As an owner of a profitable corporation, you will receive dividends. These dividend payments from the corporation come from cash it has after having paid the entity level tax above. When you receive a dividend, you must pay taxes on that dividend. Currently, dividends are taxed at a maximum rate of 15% federal (+ state taxes that vary by state).

This is where the concept of the double tax comes in. If you own a corporation for your small business, first the corporation pays 35% taxes, then you pay 15% on dividends. The 15% tax rate on dividends is new since the Bush tax cut. Before, dividends were taxed at the maximum personal rate–which was as high as 39.6% under Clinton. Before the Bush tax cut, an owner of a corporation paid 35% corporate tax + 39.6% federal tax on dividends + state tax on dividends.

An LLC is Taxed Completely Differently

Unlike the corporation, the LLC as an entity is not taxed at all. There is no 35% entity level tax on an LLC. Instead, all profits and losses of the LLC “pass-through” (that’s the term that accountants and tax attorneys use) to the owners.

Only the owner pays taxes at his or her regular income tax rate on their tax return. Some attorneys and tax accountants call this “partnership taxation”, because partnerships have traditionally been taxed the same way and have existed for centuries. The first LLC statute was passed in Wyoming in 1977.

The LLC, like the partnership and limited partnership, is a pass-through entity. The passing through of profits also includes losses. This is a great advantage for real estate investors, and why attorneys and developers use the LLC almost exclusively to hold title to real estate. The LLC is rapidly replacing the partnership and limited partnership for holding new real estate deals. Of course there are plenty of partnerships still in existence today because they were formed before LLCs grew in prominence and acceptance.

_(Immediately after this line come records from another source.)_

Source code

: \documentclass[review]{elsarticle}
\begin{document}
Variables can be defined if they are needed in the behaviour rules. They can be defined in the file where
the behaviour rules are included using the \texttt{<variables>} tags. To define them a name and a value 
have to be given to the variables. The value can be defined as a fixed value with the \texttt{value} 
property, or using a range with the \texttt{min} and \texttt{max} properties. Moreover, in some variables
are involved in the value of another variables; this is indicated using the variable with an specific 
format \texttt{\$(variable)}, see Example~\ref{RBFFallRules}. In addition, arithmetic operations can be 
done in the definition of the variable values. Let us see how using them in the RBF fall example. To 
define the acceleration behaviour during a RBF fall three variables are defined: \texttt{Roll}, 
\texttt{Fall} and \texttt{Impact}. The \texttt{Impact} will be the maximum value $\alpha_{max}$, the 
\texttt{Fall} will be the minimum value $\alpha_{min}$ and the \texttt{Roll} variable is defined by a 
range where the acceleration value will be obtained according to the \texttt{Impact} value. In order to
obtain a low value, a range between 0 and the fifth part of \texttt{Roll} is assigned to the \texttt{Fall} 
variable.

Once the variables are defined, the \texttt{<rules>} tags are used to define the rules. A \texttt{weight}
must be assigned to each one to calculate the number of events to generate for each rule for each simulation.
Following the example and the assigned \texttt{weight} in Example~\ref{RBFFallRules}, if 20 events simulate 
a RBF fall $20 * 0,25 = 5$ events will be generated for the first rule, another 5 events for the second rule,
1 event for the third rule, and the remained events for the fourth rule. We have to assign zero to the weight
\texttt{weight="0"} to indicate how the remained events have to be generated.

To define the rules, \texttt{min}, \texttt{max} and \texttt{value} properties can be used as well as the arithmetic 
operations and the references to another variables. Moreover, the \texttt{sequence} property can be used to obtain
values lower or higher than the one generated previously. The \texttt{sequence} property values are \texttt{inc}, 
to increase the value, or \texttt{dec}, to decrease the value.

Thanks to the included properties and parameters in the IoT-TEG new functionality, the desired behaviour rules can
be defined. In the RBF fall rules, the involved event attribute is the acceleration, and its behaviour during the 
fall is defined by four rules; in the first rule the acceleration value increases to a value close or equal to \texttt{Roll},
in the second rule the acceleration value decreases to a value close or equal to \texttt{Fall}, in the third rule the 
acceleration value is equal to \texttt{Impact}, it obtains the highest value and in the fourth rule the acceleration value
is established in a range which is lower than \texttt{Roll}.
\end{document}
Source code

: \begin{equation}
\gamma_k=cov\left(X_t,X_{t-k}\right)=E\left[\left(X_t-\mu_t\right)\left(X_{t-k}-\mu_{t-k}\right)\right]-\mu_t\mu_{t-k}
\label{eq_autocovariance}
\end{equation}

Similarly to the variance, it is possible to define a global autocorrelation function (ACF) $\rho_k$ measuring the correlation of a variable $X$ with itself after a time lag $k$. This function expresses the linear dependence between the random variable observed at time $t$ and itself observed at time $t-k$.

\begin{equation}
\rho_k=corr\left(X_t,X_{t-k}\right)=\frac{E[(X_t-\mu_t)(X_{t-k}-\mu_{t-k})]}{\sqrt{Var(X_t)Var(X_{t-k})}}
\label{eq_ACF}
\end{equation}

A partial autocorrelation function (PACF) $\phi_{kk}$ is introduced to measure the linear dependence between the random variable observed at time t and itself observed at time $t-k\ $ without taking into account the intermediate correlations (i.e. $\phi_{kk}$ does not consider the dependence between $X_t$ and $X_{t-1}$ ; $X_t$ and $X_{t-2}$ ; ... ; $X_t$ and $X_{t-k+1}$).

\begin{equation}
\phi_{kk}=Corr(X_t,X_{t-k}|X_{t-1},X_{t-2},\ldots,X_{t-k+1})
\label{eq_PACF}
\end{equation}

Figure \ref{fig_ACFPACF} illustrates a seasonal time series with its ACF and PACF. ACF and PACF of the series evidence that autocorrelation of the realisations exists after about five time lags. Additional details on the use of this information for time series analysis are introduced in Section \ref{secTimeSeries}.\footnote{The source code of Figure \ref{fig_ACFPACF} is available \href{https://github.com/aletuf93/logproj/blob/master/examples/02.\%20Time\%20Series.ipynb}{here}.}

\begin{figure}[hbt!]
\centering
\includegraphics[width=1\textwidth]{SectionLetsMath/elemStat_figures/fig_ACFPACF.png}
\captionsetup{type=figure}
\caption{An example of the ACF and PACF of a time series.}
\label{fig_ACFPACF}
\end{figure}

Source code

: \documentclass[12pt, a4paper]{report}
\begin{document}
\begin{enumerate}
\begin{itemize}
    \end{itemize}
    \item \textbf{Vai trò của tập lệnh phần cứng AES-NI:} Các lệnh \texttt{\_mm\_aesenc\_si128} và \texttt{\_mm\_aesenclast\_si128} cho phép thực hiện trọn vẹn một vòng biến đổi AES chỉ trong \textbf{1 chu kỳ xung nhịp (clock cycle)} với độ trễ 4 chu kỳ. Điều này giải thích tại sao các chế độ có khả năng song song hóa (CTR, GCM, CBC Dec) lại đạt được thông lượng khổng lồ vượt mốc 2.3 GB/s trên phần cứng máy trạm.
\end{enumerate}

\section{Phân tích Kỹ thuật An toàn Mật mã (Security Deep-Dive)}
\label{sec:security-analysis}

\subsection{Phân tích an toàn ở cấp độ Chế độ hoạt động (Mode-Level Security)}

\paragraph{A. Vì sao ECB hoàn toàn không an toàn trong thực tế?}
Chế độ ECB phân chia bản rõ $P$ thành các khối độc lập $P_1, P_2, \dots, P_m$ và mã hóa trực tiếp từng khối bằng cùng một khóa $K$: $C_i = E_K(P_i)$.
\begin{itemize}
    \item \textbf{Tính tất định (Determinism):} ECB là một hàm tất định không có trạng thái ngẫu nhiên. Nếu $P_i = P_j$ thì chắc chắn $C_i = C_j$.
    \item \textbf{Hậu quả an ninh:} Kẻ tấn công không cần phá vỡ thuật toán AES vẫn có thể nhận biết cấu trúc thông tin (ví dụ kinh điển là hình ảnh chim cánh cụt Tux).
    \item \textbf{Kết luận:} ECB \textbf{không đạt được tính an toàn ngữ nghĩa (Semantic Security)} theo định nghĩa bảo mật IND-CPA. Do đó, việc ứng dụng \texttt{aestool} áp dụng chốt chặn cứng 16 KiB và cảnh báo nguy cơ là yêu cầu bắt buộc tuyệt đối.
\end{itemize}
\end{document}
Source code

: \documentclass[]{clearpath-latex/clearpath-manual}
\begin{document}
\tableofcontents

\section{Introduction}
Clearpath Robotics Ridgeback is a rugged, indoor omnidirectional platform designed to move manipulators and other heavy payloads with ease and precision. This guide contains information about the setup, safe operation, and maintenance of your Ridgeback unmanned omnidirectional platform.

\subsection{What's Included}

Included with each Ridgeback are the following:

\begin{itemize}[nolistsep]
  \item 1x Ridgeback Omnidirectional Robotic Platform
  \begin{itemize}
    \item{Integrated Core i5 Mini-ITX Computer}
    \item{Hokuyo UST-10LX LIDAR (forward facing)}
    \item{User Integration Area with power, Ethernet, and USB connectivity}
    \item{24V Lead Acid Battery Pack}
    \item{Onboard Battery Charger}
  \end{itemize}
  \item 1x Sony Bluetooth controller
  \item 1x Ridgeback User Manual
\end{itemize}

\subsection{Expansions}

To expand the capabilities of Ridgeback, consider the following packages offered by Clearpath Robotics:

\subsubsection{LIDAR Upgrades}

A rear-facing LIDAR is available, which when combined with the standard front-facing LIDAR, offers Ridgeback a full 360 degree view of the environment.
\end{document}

Because of depreciation, real estate investing often creates “tax” or “paper losses”, even if the project generates positive cash flow. These tax losses can pass through the Limited Liability Company to the business owners and allow them to take tax deductions even if their real estate is generating positive cash flow. These tax losses would be trapped in a C corporation–among other problems of investing in real estate within a corporation.

Members of an LLC can elect to be taxed as a C Corporation or an S Corporation.  S Corporation tax status is more likely used because of the avoidance of double taxation.  In addition, as an LLC that elects S Corp status, the members avoid the 15.3% self-employment tax (Social Security and Medicare) of any profits that are distributed after taking a reasonable salary.

Selecting Pass Through Taxation For An LLC Is Simple

It used to be that there was a complex four-factor “test” that every LLC had to pass before being treated as pass through entity. The IRS has since abolished this test and simply allow you to check a box on your Articles of Organization to select pass through (aka “partnership”) taxation.